Hunters for Hunters, a lobbying group, is pushing for wolves to be delisted from the Endangered Species Act after a poor deer hunting season.
Image by Voyageurs Wolf Project
A wolf fitted with a GPS collar. Location unknown.

A hunter lobbying group is pushing for gray wolves to be delisted from the Endangered Species Act after a poor deer hunting season, though experts at the University of Minnesota say other factors are to blame.

According to the Minnesota Department of Natural Resources (DNR), the 2023 deer hunting season saw around 158,600 deer killed by hunters, an 8 percent decrease from the previous season and a 14 percent decrease from the five-year average. 

Hunters represented by groups like Hunters for Hunters have lobbied the government to delist wolves so they can be hunted and the deer population can increase. 

On their website, Hunters for Hunters identify themselves as a watchdog organization dedicated to protecting the rights of hunters, landowners and sportsmen and women. 

Austin Homkes, a researcher for the Voyageurs Wolf Project (VWP), lives and works in the project’s study area, and said factors other than wolves are to blame for the decreased deer population.

VWP is a University research project studying activities of wolves during summer and their interactions with their environment in the Greater Voyageurs Ecosystem of northern Minnesota near the border of Canada, according to their website.

“It’s been a political thing back and forth for, you know, almost the better part of a decade now, of getting them relisted and back, and it’s just like a pendulum swinging back and forth,” Homkes said. “Right now there’s a strong push to get them delisted so there can be a hunting season.”

According to the International Wolf Center, an education and research organization based out of Ely, wolves in Minnesota were removed from the federal list of Endangered Species in January 2012 after their initial listing in 1974 but were relisted in December 2014. They were removed again in January 2021, which was reversed in February 2022. After the reversal, Minnesota’s gray wolves were classified as a federally protected threatened species.
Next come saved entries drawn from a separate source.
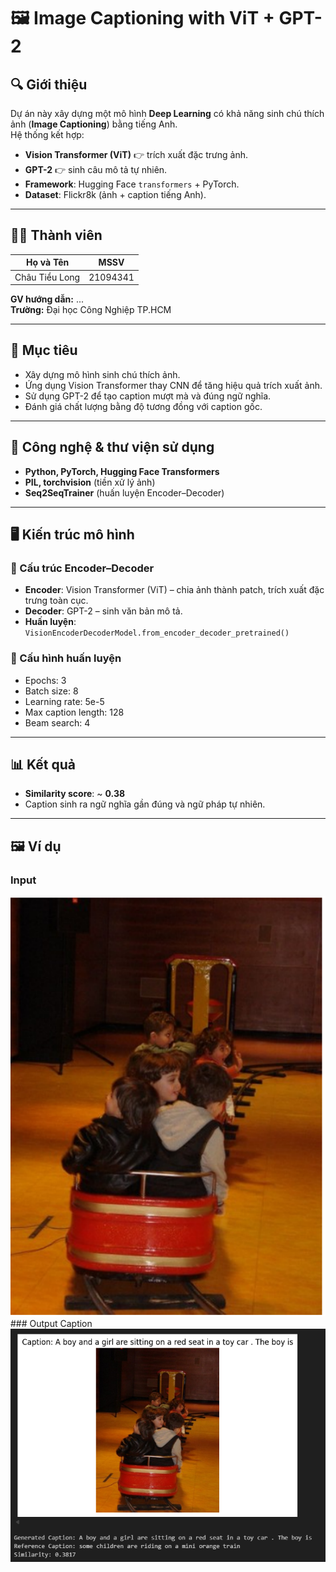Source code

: # 🖼️ Image Captioning with ViT + GPT-2  

## 🔍 Giới thiệu  

Dự án này xây dựng một mô hình **Deep Learning** có khả năng sinh chú thích ảnh (**Image Captioning**) bằng tiếng Anh.  
Hệ thống kết hợp:  

- **Vision Transformer (ViT)** 👉 trích xuất đặc trưng ảnh.  
- **GPT-2** 👉 sinh câu mô tả tự nhiên.  
- **Framework**: Hugging Face `transformers` + PyTorch.  
- **Dataset**: Flickr8k (ảnh + caption tiếng Anh).  

---

## 👨‍🏫 Thành viên  

| Họ và Tên       | MSSV      |
|-----------------|-----------|
| Châu Tiểu Long  | 21094341  |

**GV hướng dẫn:** ...  
**Trường:** Đại học Công Nghiệp TP.HCM  

---

## 🎯 Mục tiêu  

- Xây dựng mô hình sinh chú thích ảnh.  
- Ứng dụng Vision Transformer thay CNN để tăng hiệu quả trích xuất ảnh.  
- Sử dụng GPT-2 để tạo caption mượt mà và đúng ngữ nghĩa.  
- Đánh giá chất lượng bằng độ tương đồng với caption gốc.  

---

## 🧰 Công nghệ & thư viện sử dụng  

- **Python, PyTorch, Hugging Face Transformers**  
- **PIL, torchvision** (tiền xử lý ảnh)  
- **Seq2SeqTrainer** (huấn luyện Encoder–Decoder)  

---

## 🖥️ Kiến trúc mô hình  

### 🔧 Cấu trúc Encoder–Decoder  

- **Encoder**: Vision Transformer (ViT) – chia ảnh thành patch, trích xuất đặc trưng toàn cục.  
- **Decoder**: GPT-2 – sinh văn bản mô tả.  
- **Huấn luyện**: `VisionEncoderDecoderModel.from_encoder_decoder_pretrained()`  

### 📐 Cấu hình huấn luyện  

- Epochs: 3  
- Batch size: 8  
- Learning rate: 5e-5  
- Max caption length: 128  
- Beam search: 4  

---

## 📊 Kết quả  

- **Similarity score**: ~ **0.38**  
- Caption sinh ra ngữ nghĩa gần đúng và ngữ pháp tự nhiên.  

---

## 🖼️ Ví dụ  

### Input  
<img src="Screenshot 2025-05-05 142134.png" width="800"/>  
### Output Caption  
<img src="TestImage.png" width="800"/>  
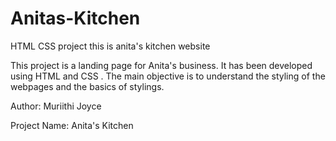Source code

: # Anitas-Kitchen
HTML CSS project
this is anita's kitchen website

This project is a landing page for Anita's business. It has been developed using HTML and CSS . 
The main objective is to understand the styling of the webpages and the basics of stylings.

Author: Muriithi Joyce

Project Name: Anita's Kitchen

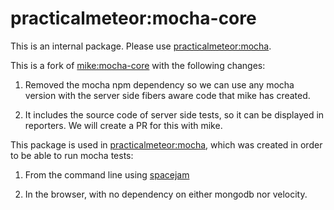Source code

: # practicalmeteor:mocha-core

This is an internal package. Please use [practicalmeteor:mocha](https://atmospherejs.com/practicalmeteor/mocha).

This is a fork of [mike:mocha-core](https://atmospherejs.com/mike/mocha-core) with the following changes:

1. Removed the mocha npm dependency so we can use any mocha version with the server side fibers aware code that mike has created.

2. It includes the source code of server side tests, so it can be displayed in reporters. We will create a PR for this with mike.

This package is used in [practicalmeteor:mocha](https://atmospherejs.com/practicalmeteor/mocha), which was created in order to be able to run mocha tests:

1. From the command line using [spacejam](https://www.npmjs.com/package/spacejam)

2. In the browser, with no dependency on either mongodb nor velocity.

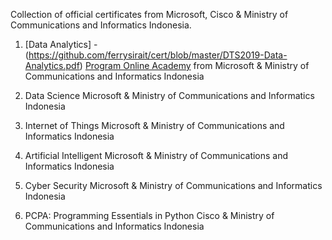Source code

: Collection of official certificates from Microsoft, Cisco & Ministry of Communications and Informatics Indonesia.

1. [Data Analytics] - (https://github.com/ferrysirait/cert/blob/master/DTS2019-Data-Analytics.pdf)
[Program Online Academy](https://github.com/ferrysirait/cert/blob/master/11799000-9035-45b3-879b-1a829f75da32.pdf) from 
Microsoft & Ministry of Communications and Informatics Indonesia

2. Data Science
Microsoft & Ministry of Communications and Informatics Indonesia

3. Internet of Things
Microsoft & Ministry of Communications and Informatics Indonesia

4. Artificial Intelligent
Microsoft & Ministry of Communications and Informatics Indonesia

5. Cyber Security
Microsoft & Ministry of Communications and Informatics Indonesia

6. PCPA: Programming Essentials in Python
Cisco & Ministry of Communications and Informatics Indonesia
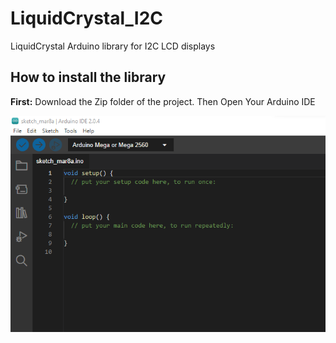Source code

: # LiquidCrystal_I2C
LiquidCrystal Arduino library for I2C LCD displays
## How to install the library
**First:** Download the Zip folder of the project.
Then Open Your Arduino IDE

![My Images](/Images/Arduino.png)

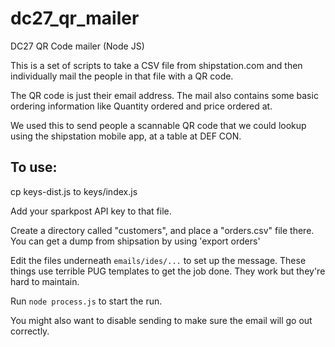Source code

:# dc27_qr_mailer

DC27 QR Code mailer (Node JS)

This is a set of scripts to take a CSV file from shipstation.com 
and then individually mail the people in that file with a QR code.

The QR code is just their email address. The mail also contains
some basic ordering information like Quantity ordered and price
ordered at.

We used this to send people a scannable QR code that we could lookup
using the shipstation mobile app, at a table at DEF CON. 

## To use:

cp keys-dist.js to keys/index.js

Add your sparkpost API key to that file.

Create a directory called "customers", and place a "orders.csv" file
there. You can get a dump from shipsation by using 'export orders'

Edit the files underneath `emails/ides/...` to set up the message.
These things use terrible PUG templates to get the job done. They work
but they're hard to maintain.

Run `node process.js` to start the run.

You might also want to disable sending to make sure the email will
go out correctly.
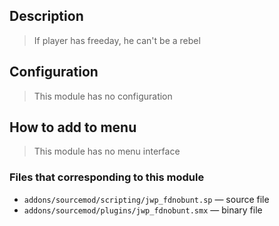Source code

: ## Description
>If player has freeday, he can't be a rebel

## Configuration
>This module has no configuration

## How to add to menu
>This module has no menu interface

### Files that corresponding to this module
- `addons/sourcemod/scripting/jwp_fdnobunt.sp` — source file
- `addons/sourcemod/plugins/jwp_fdnobunt.smx` — binary file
According to the U.S. Fish and Wildlife Service, a threatened species is any species that is likely to become endangered. As such, Minnesota’s gray wolves can only be killed in self-defense.

Homkes said VWP avoids intentionally framing things as right or wrong. Rather, he frames the situation as a matter of values.

“Yes, wolves eat deer,” Homkes said. “There are less of them because of the wolves, and some people don’t like that. They want more deer, and some people like that there are both predators and prey on the landscape.”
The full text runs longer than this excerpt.